_Entries taken from a collection_
BEGIN

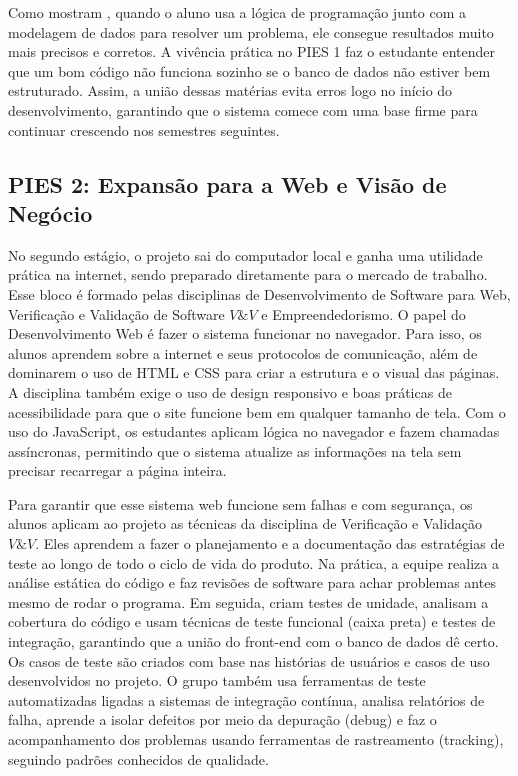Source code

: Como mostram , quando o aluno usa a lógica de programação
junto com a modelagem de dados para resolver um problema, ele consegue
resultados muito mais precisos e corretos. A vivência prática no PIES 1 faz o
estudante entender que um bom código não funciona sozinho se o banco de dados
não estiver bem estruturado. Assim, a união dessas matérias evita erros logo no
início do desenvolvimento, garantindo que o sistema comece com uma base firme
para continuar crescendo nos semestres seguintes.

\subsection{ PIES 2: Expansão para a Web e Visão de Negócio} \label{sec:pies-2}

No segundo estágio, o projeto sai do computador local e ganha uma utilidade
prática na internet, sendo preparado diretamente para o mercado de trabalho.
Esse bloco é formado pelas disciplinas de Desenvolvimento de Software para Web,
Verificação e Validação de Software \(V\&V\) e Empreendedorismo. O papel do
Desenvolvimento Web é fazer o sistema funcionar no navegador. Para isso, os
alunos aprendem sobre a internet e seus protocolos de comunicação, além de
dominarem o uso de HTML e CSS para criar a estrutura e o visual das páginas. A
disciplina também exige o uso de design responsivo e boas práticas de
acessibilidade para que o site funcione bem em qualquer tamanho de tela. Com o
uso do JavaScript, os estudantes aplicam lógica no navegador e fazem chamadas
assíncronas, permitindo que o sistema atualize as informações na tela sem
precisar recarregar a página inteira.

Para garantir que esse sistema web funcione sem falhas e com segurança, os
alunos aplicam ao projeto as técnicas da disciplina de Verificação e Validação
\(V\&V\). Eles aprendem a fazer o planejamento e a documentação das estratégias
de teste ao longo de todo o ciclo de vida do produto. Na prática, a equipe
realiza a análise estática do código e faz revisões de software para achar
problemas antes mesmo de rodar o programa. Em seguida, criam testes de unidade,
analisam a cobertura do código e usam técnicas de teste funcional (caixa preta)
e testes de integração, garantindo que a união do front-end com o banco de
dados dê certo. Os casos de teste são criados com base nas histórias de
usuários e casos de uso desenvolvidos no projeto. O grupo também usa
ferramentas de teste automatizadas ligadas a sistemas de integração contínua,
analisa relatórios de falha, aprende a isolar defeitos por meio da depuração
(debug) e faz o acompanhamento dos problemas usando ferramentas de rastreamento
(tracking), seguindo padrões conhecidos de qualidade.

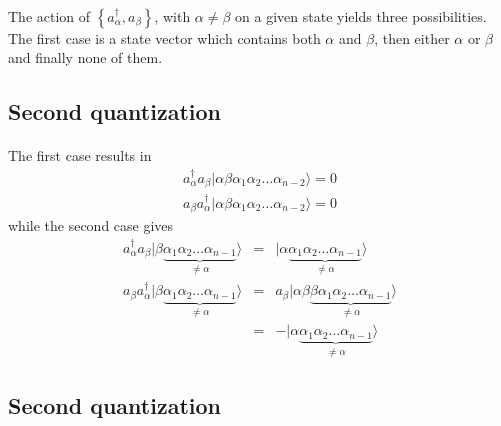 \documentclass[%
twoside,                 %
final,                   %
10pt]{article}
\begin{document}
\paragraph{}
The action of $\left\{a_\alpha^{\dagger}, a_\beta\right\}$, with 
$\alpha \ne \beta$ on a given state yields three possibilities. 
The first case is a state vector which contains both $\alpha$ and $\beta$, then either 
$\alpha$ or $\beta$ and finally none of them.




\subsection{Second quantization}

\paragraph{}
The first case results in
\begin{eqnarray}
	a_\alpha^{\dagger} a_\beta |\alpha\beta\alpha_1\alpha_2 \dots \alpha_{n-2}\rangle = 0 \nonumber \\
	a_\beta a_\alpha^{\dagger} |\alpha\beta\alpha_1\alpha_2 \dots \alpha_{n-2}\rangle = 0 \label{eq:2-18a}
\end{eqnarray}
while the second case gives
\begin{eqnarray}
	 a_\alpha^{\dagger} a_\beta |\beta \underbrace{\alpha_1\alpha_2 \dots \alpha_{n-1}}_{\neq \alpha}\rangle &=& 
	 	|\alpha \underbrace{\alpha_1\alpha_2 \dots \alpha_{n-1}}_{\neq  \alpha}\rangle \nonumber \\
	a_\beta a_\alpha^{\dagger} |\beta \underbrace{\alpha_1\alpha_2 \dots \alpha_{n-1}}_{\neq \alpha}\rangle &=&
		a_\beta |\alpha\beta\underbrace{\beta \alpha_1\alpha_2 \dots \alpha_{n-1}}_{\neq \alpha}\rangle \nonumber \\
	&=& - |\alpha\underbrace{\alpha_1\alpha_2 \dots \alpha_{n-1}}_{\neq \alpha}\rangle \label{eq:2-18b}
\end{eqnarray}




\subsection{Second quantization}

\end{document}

END

Before you finish, make sure every line above has been repeated exactly and no picture remains in the copy.

_TASK RESULT_
Source code

: Como mostram , quando o aluno usa a lógica de programação
junto com a modelagem de dados para resolver um problema, ele consegue
resultados muito mais precisos e corretos. A vivência prática no PIES 1 faz o
estudante entender que um bom código não funciona sozinho se o banco de dados
não estiver bem estruturado. Assim, a união dessas matérias evita erros logo no
início do desenvolvimento, garantindo que o sistema comece com uma base firme
para continuar crescendo nos semestres seguintes.

\subsection{ PIES 2: Expansão para a Web e Visão de Negócio} \label{sec:pies-2}

No segundo estágio, o projeto sai do computador local e ganha uma utilidade
prática na internet, sendo preparado diretamente para o mercado de trabalho.
Esse bloco é formado pelas disciplinas de Desenvolvimento de Software para Web,
Verificação e Validação de Software \(V\&V\) e Empreendedorismo. O papel do
Desenvolvimento Web é fazer o sistema funcionar no navegador. Para isso, os
alunos aprendem sobre a internet e seus protocolos de comunicação, além de
dominarem o uso de HTML e CSS para criar a estrutura e o visual das páginas. A
disciplina também exige o uso de design responsivo e boas práticas de
acessibilidade para que o site funcione bem em qualquer tamanho de tela. Com o
uso do JavaScript, os estudantes aplicam lógica no navegador e fazem chamadas
assíncronas, permitindo que o sistema atualize as informações na tela sem
precisar recarregar a página inteira.

Para garantir que esse sistema web funcione sem falhas e com segurança, os
alunos aplicam ao projeto as técnicas da disciplina de Verificação e Validação
\(V\&V\). Eles aprendem a fazer o planejamento e a documentação das estratégias
de teste ao longo de todo o ciclo de vida do produto. Na prática, a equipe
realiza a análise estática do código e faz revisões de software para achar
problemas antes mesmo de rodar o programa. Em seguida, criam testes de unidade,
analisam a cobertura do código e usam técnicas de teste funcional (caixa preta)
e testes de integração, garantindo que a união do front-end com o banco de
dados dê certo. Os casos de teste são criados com base nas histórias de
usuários e casos de uso desenvolvidos no projeto. O grupo também usa
ferramentas de teste automatizadas ligadas a sistemas de integração contínua,
analisa relatórios de falha, aprende a isolar defeitos por meio da depuração
(debug) e faz o acompanhamento dos problemas usando ferramentas de rastreamento
(tracking), seguindo padrões conhecidos de qualidade.

 \documentclass[%
twoside,                 %
final,                   %
10pt]{article}
\begin{document}
\paragraph{}
The action of $\left\{a_\alpha^{\dagger}, a_\beta\right\}$, with 
$\alpha \ne \beta$ on a given state yields three possibilities. 
The first case is a state vector which contains both $\alpha$ and $\beta$, then either 
$\alpha$ or $\beta$ and finally none of them.




\subsection{Second quantization}

\paragraph{}
The first case results in
\begin{eqnarray}
	a_\alpha^{\dagger} a_\beta |\alpha\beta\alpha_1\alpha_2 \dots \alpha_{n-2}\rangle = 0 \nonumber \\
	a_\beta a_\alpha^{\dagger} |\alpha\beta\alpha_1\alpha_2 \dots \alpha_{n-2}\rangle = 0 \label{eq:2-18a}
\end{eqnarray}
while the second case gives
\begin{eqnarray}
	 a_\alpha^{\dagger} a_\beta |\beta \underbrace{\alpha_1\alpha_2 \dots \alpha_{n-1}}_{\neq \alpha}\rangle &=& 
	 	|\alpha \underbrace{\alpha_1\alpha_2 \dots \alpha_{n-1}}_{\neq  \alpha}\rangle \nonumber \\
	a_\beta a_\alpha^{\dagger} |\beta \underbrace{\alpha_1\alpha_2 \dots \alpha_{n-1}}_{\neq \alpha}\rangle &=&
		a_\beta |\alpha\beta\underbrace{\beta \alpha_1\alpha_2 \dots \alpha_{n-1}}_{\neq \alpha}\rangle \nonumber \\
	&=& - |\alpha\underbrace{\alpha_1\alpha_2 \dots \alpha_{n-1}}_{\neq \alpha}\rangle \label{eq:2-18b}
\end{eqnarray}




\subsection{Second quantization}

\end{document}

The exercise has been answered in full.